- [What needs to be done]
Pictures are to be left out. Copy exactly, and only, the lines from the start of the entries below to the line with "MINIST-download.py : 이미지 다운로드", both included.

- [Working data]
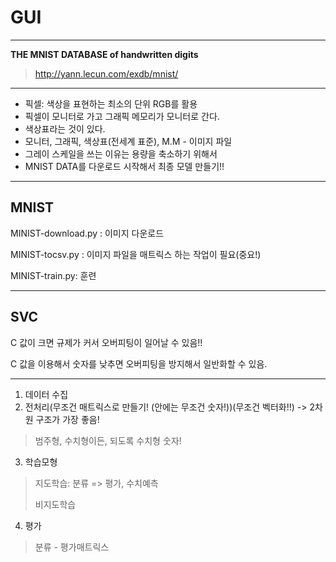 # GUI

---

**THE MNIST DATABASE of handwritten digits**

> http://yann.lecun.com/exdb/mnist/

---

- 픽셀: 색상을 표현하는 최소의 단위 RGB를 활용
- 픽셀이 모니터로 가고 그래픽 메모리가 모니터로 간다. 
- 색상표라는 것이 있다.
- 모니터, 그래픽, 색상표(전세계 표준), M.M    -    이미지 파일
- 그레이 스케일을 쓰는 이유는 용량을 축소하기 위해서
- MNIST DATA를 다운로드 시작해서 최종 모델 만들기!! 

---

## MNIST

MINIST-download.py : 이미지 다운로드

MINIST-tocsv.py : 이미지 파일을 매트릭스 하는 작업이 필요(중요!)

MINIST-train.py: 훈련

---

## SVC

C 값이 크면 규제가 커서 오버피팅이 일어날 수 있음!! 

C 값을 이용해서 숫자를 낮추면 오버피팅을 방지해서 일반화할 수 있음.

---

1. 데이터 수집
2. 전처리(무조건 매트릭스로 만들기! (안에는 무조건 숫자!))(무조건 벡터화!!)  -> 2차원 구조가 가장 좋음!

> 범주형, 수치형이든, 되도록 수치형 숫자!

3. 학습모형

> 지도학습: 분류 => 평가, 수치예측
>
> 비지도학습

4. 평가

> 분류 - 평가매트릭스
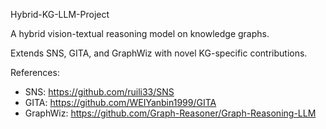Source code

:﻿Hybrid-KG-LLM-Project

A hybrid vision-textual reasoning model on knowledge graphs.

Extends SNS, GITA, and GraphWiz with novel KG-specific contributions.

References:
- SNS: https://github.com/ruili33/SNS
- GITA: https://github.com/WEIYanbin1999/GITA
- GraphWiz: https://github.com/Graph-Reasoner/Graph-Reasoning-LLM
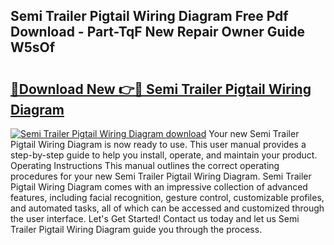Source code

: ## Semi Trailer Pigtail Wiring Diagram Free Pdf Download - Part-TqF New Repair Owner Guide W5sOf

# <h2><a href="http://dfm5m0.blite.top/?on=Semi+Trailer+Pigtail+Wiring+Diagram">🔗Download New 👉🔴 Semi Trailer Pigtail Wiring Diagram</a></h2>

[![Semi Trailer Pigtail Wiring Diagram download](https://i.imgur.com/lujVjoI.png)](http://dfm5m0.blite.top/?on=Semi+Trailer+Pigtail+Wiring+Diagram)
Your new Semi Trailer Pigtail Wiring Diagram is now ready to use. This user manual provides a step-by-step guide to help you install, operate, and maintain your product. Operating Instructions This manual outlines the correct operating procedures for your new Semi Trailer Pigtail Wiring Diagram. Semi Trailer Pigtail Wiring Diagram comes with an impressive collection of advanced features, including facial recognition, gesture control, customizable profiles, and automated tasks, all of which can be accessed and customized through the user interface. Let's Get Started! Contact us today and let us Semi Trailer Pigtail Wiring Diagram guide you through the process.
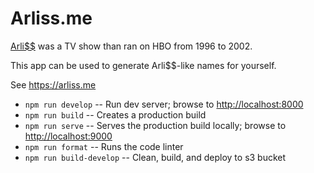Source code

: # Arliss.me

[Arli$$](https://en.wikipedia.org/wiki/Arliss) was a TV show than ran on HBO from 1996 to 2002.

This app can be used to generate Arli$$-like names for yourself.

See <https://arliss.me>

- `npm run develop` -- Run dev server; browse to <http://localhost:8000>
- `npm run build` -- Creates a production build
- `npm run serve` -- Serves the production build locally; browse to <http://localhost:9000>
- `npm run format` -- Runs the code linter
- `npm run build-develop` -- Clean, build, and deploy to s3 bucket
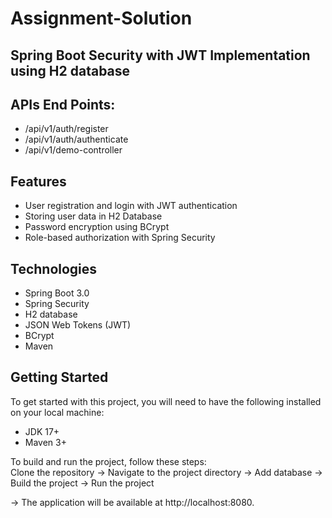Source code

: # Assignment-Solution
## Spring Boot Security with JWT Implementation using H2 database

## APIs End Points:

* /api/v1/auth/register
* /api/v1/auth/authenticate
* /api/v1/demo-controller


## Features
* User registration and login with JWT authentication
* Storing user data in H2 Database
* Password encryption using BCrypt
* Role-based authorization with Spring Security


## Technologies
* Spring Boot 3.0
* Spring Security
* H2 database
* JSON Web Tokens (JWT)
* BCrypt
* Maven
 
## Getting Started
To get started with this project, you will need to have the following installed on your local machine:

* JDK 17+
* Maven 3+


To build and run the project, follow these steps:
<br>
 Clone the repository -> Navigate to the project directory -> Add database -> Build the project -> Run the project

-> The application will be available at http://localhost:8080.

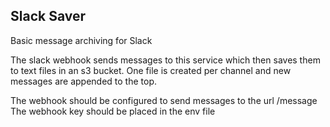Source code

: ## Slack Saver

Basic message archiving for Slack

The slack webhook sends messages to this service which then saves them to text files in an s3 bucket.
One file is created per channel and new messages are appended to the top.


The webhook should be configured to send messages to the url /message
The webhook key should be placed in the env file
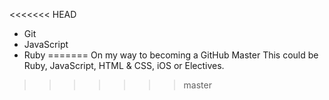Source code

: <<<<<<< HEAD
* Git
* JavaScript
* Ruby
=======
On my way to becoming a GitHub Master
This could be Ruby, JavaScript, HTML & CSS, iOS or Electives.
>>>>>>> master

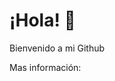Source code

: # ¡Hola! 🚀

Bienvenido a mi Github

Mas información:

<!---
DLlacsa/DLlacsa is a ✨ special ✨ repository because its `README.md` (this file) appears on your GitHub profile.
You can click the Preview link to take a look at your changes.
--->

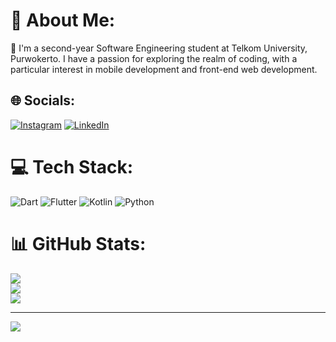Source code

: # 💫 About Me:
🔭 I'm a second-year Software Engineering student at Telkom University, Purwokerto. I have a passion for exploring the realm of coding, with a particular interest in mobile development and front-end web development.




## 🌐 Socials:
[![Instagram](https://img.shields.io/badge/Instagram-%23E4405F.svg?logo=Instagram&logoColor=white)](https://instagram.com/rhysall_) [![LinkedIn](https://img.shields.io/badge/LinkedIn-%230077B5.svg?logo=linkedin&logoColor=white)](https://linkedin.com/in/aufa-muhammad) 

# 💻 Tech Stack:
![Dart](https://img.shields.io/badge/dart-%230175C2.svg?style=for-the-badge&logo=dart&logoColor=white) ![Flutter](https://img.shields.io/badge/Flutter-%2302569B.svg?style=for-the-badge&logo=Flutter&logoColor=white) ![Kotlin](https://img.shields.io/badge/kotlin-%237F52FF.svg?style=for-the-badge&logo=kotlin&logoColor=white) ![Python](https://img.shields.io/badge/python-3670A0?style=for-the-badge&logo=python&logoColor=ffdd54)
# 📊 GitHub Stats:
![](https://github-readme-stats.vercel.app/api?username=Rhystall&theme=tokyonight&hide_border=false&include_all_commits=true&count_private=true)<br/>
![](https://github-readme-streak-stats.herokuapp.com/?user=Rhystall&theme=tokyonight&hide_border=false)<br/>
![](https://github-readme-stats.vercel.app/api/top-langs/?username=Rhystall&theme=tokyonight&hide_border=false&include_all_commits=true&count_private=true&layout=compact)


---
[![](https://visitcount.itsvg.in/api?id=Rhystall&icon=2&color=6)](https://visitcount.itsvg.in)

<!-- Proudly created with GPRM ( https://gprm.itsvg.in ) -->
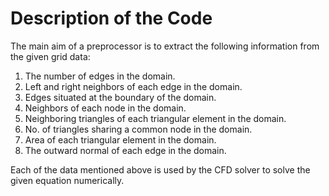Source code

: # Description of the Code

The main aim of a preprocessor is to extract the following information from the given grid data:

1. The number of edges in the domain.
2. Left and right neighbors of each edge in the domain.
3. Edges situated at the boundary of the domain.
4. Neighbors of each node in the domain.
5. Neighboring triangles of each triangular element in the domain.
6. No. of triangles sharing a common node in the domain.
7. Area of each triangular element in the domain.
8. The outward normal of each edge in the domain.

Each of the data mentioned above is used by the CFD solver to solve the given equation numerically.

- [Exercise answer]
 # GUI

---

**THE MNIST DATABASE of handwritten digits**

> http://yann.lecun.com/exdb/mnist/

---

- 픽셀: 색상을 표현하는 최소의 단위 RGB를 활용
- 픽셀이 모니터로 가고 그래픽 메모리가 모니터로 간다. 
- 색상표라는 것이 있다.
- 모니터, 그래픽, 색상표(전세계 표준), M.M    -    이미지 파일
- 그레이 스케일을 쓰는 이유는 용량을 축소하기 위해서
- MNIST DATA를 다운로드 시작해서 최종 모델 만들기!! 

---

## MNIST

MINIST-download.py : 이미지 다운로드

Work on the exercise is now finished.